Top of Recorded data

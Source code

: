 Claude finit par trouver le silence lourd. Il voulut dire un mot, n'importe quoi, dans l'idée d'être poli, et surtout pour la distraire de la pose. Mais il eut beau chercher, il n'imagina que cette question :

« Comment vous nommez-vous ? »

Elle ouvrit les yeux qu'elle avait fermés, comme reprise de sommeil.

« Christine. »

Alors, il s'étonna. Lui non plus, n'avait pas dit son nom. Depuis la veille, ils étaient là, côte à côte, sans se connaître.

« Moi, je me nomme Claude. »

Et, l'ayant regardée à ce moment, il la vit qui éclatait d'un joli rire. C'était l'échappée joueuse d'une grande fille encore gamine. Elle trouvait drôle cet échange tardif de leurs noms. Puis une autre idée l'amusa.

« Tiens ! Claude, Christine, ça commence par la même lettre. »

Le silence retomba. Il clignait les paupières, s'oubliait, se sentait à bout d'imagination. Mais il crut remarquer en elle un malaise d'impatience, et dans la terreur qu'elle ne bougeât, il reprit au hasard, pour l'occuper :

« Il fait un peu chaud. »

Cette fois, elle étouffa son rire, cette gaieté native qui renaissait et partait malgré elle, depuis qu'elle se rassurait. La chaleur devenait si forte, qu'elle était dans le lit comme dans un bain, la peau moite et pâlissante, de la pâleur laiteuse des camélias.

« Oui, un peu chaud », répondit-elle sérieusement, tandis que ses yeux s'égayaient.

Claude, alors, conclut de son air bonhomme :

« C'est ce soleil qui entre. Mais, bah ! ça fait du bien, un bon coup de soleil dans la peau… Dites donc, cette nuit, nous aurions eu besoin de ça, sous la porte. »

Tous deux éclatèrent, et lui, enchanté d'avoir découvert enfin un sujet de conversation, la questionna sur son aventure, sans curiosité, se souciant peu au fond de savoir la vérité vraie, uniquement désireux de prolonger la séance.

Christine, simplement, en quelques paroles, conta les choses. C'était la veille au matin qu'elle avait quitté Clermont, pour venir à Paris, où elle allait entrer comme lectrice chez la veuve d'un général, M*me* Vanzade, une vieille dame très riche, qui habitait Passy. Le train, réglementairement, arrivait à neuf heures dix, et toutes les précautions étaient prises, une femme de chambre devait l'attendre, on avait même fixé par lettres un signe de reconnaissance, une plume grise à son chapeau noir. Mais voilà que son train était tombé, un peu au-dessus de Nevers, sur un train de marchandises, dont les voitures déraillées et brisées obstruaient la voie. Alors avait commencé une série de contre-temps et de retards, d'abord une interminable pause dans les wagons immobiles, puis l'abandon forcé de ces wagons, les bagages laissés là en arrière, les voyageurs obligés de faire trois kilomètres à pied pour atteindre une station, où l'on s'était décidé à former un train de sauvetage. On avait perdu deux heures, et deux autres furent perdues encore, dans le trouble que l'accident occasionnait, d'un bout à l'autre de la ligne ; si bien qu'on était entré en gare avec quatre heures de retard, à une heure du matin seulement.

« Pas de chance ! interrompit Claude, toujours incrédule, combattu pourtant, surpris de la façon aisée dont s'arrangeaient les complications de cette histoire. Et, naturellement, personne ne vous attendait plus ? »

Bottom of Recorded data

Which of the lines above include the string "autre"? Pick them out and copy them.

= Output of the exercise =
Et, l'ayant regardée à ce moment, il la vit qui éclatait d'un joli rire. C'était l'échappée joueuse d'une grande fille encore gamine. Elle trouvait drôle cet échange tardif de leurs noms. Puis une autre idée l'amusa.
Christine, simplement, en quelques paroles, conta les choses. C'était la veille au matin qu'elle avait quitté Clermont, pour venir à Paris, où elle allait entrer comme lectrice chez la veuve d'un général, M*me* Vanzade, une vieille dame très riche, qui habitait Passy. Le train, réglementairement, arrivait à neuf heures dix, et toutes les précautions étaient prises, une femme de chambre devait l'attendre, on avait même fixé par lettres un signe de reconnaissance, une plume grise à son chapeau noir. Mais voilà que son train était tombé, un peu au-dessus de Nevers, sur un train de marchandises, dont les voitures déraillées et brisées obstruaient la voie. Alors avait commencé une série de contre-temps et de retards, d'abord une interminable pause dans les wagons immobiles, puis l'abandon forcé de ces wagons, les bagages laissés là en arrière, les voyageurs obligés de faire trois kilomètres à pied pour atteindre une station, où l'on s'était décidé à former un train de sauvetage. On avait perdu deux heures, et deux autres furent perdues encore, dans le trouble que l'accident occasionnait, d'un bout à l'autre de la ligne ; si bien qu'on était entré en gare avec quatre heures de retard, à une heure du matin seulement.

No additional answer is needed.